Paralaje
¿Habrá un leño?
Hugo Díaz Aguilera
Hoy me referiré en parte al folclor mexicano respecto a las 68 lenguas indígenas con sus 264 variables lingüísticas, consideradas herencia de las culturas establecidas en territorio mexicano, sin dejar de lado que nuestro idioma oficial proviene de la ahora tan vilipendiada conquista española de la que fuimos objeto.
Vale apuntar que, junto con todo ello, existe en nuestra cotidianeidad un conjunto de palabras, modismos, dichos, etc., que nos permiten entablar una comunicación que suele darle cierta peculiaridad a quienes hacen uso de esta forma de hablar.
Botones de muestra hay muchos, como güey, chido, etc. ¿Y qué decir de los albures, los refranes y los dichos? No se asuste, esto no es una clase de español; esto es para contextualizar lo que tenemos que platicar acerca del título de esta columna.
Tendríamos que decir que utilizar el título de la columna o una variante de este para referirnos a algo en estos tiempos nos haría acreedores al calificativo de violentos o promotores de la violencia, si no es que nos acusan de hacer apología del delito.
En el siglo pasado la frase “¿No habrá un leño por ahí?” se utilizaba para referirnos a un grado de cansancio cuando alguien no quería, no obstante lo evidente, entender o aceptar algo, y se pensaba que no lo aceptaba por mero capricho. Recuerdo a mi amigo Gerardo Garza Velázquez, acá en Sabinas; cuando solíamos platicar, le gustaba mucho usar dicha frase.
Es de resaltar la actitud de Alberto Hurtado, excandidato morenista a una diputación local, y la del diputado local Gerardo Aguado, legislador panista, en el sentido de reconocer, hacer una retrospectiva y analizar los resultados que no les favorecieron en este reciente proceso electoral.
El candidato de la izquierda colombiana Iván Cepeda acaba de aceptar el triunfo de su contendiente, el ultraderechista Abelardo de la Espriella, siendo que la diferencia de votos entre ambos es de apenas un punto porcentual en la contienda por la Presidencia de Colombia, y dijo que dicha postura la asume “como un acto de responsabilidad democrática”.
Señoras y señores, ¿qué ocurre con la dirigencia de la alianza Morena-PT en Coahuila?
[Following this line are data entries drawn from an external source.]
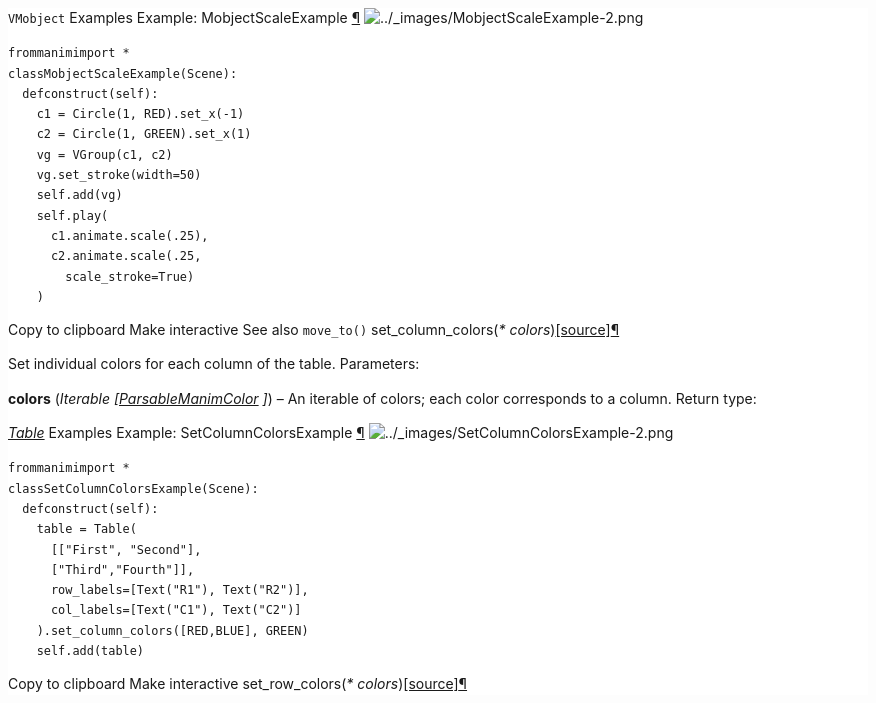 `VMobject`
Examples
Example: MobjectScaleExample [¶](https://docs.manim.community/en/stable/reference/<#mobjectscaleexample>)
![../_images/MobjectScaleExample-2.png](https://docs.manim.community/en/stable/_images/MobjectScaleExample-2.png)
```
frommanimimport *
classMobjectScaleExample(Scene):
  defconstruct(self):
    c1 = Circle(1, RED).set_x(-1)
    c2 = Circle(1, GREEN).set_x(1)
    vg = VGroup(c1, c2)
    vg.set_stroke(width=50)
    self.add(vg)
    self.play(
      c1.animate.scale(.25),
      c2.animate.scale(.25,
        scale_stroke=True)
    )

```
Copy to clipboard
Make interactive
See also
`move_to()`
set_column_colors(_* colors_)[[source]](https://docs.manim.community/en/stable/reference/<../_modules/manim/mobject/table.html#Table.set_column_colors>)[¶](https://docs.manim.community/en/stable/reference/<#manim.mobject.table.Table.set_column_colors> "Link to this definition")
    
Set individual colors for each column of the table.
Parameters:
    
**colors** (_Iterable_ _[_[_ParsableManimColor_](https://docs.manim.community/en/stable/reference/<manim.utils.color.core.html#manim.utils.color.core.ParsableManimColor> "manim.utils.color.core.ParsableManimColor") _]_) – An iterable of colors; each color corresponds to a column.
Return type:
    
[_Table_](https://docs.manim.community/en/stable/reference/<#manim.mobject.table.Table> "manim.mobject.table.Table")
Examples
Example: SetColumnColorsExample [¶](https://docs.manim.community/en/stable/reference/<#setcolumncolorsexample>)
![../_images/SetColumnColorsExample-2.png](https://docs.manim.community/en/stable/_images/SetColumnColorsExample-2.png)
```
frommanimimport *
classSetColumnColorsExample(Scene):
  defconstruct(self):
    table = Table(
      [["First", "Second"],
      ["Third","Fourth"]],
      row_labels=[Text("R1"), Text("R2")],
      col_labels=[Text("C1"), Text("C2")]
    ).set_column_colors([RED,BLUE], GREEN)
    self.add(table)

```
Copy to clipboard
Make interactive
set_row_colors(_* colors_)[[source]](https://docs.manim.community/en/stable/reference/<../_modules/manim/mobject/table.html#Table.set_row_colors>)[¶](https://docs.manim.community/en/stable/reference/<#manim.mobject.table.Table.set_row_colors> "Link to this definition")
Que, aun y cuando los resultados son no sólo claros, sino contundentes, pues en algunos distritos les ganaron 2 a 1, es decir, la alianza PRI-UDC sacó el doble de votos que ellos, no aceptan que perdieron y siguen dando patadas de ahogado.
No hicieron propuestas; apostaron a sembrar odio, rencor, lanzar constantes insultos a los comunicadores, al grado de amenazarlos; ofender al árbitro electoral y lo califican de parcial; pero además menosprecian la inteligencia de 700 mil coahuilenses, a quienes califican casi con mentalidad de nichos de pecho. ¿Qué les pasa?
Por cierto, en aquellas mesas nocturnas que pasaba con mi amigo Gerardo Garza Velázquez solía acompañarnos otro gran amigo, don Carlos Morales Villarreal, que, aprovechando la ocasión, seguramente diga: “Por este riel se fueron”.